Saturday, May 15, 2010

Dinosaur Land

My oldest son, Gabe, is obsessed with dinosaurs.  This obsession hasn't been one of those fleeting fascinations of childhood.  He started favoring dinosaurs over trains and cars at the age of three.  Now, at the age of seven, he has a laundry basket full of toy dinosaurs.  An easy third of our children's book library features dinosaurs.  His favorite activity is to sit drawing dinosaurs (sometimes with labels regarding when and where they lived and what they ate). 

Gabe is a walking dinosaur encyclopedia.

Two years ago, in some forgotten visitor's center, Gabe spotted a brochure for Dinosaur Land in White Post, Virginia (near Front Royal).  The colorful brochure portrayed life-sized models of dinosaurs in a shady park setting.  He carried that glossy paper around until it disintegrated. 

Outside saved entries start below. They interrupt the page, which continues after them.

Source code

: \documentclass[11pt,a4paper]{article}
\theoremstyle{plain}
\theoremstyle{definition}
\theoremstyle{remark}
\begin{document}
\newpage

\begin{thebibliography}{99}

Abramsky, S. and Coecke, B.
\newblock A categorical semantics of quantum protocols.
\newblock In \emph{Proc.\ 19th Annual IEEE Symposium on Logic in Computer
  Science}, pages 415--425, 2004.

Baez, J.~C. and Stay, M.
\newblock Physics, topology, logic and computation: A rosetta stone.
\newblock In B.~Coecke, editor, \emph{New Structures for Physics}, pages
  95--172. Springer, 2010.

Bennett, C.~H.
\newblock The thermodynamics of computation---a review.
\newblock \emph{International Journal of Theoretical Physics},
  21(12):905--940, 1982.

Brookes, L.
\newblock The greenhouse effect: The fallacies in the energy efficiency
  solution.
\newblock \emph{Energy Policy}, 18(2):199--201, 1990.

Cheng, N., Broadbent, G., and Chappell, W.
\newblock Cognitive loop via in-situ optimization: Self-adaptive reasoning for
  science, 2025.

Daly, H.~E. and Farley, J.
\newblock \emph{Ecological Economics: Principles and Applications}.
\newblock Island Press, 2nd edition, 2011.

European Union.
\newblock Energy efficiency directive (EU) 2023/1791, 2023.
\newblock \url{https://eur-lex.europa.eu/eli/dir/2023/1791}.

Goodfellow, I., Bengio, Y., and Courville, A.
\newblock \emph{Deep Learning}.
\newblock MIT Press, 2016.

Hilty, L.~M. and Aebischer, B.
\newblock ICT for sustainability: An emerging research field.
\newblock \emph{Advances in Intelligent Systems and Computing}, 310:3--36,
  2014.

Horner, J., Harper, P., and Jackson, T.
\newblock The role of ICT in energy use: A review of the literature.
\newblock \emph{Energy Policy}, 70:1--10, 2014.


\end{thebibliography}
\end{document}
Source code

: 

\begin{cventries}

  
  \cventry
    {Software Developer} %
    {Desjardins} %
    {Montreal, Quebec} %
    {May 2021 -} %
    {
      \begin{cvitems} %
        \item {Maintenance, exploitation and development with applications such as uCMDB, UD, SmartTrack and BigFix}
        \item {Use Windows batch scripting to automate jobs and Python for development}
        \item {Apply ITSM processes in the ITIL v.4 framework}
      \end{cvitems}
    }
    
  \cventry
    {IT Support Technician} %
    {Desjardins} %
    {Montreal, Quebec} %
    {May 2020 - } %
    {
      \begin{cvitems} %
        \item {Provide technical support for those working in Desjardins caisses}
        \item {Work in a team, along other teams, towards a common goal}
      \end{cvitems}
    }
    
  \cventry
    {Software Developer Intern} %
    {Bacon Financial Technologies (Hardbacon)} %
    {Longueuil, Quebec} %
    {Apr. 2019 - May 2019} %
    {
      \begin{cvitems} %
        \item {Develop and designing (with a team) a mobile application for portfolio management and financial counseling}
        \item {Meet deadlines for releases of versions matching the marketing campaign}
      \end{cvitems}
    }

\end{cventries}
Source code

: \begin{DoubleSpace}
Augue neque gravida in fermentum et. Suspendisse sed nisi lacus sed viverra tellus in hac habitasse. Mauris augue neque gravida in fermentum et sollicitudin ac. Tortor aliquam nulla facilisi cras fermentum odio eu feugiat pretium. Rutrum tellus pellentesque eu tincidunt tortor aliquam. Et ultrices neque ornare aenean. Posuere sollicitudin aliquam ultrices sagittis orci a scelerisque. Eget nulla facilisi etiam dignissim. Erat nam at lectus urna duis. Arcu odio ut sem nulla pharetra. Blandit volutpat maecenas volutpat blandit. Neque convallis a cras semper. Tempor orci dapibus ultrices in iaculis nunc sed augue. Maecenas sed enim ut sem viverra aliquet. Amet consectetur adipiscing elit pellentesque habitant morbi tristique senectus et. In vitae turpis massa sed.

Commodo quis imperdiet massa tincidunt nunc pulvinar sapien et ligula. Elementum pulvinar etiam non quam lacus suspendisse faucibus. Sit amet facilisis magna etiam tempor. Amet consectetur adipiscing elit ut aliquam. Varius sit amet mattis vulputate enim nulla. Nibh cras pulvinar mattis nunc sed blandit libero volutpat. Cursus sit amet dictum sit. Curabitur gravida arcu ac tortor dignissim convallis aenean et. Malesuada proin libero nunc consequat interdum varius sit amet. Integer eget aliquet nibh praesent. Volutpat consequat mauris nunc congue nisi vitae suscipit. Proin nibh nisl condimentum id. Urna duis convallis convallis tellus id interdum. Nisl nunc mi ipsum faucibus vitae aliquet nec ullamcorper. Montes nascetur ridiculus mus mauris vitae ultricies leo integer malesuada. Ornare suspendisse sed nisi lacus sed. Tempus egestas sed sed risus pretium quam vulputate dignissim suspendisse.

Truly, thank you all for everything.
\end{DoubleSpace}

Even without the brochure, Gabe occasionally asked to visit the park, but I was intimidated by the two-hour drive in our old van.  Now, with a new car and kids who are veteran day trippers, I figured it was time.

We opted for the scenic route instead of the dreaded Capitol Beltway. It took us one hour and 45 minutes.  We played Auto Bingo and listened to the Beatles. We saw a train being pulled by four engines. We drove through Harper's Ferry (Matt wants to go back and hike to the top of the cliff on the Maryland side.  I may regret saying we could).

Just at the point we were all getting a little anxious and tired of being in the car, Dinosaur Land came into view.  It's a small park featuring 37 fiberglass dinosaurs built to various scale.  We paid our admission ($4 for children 2-10 years old, $5 for those 11 and older).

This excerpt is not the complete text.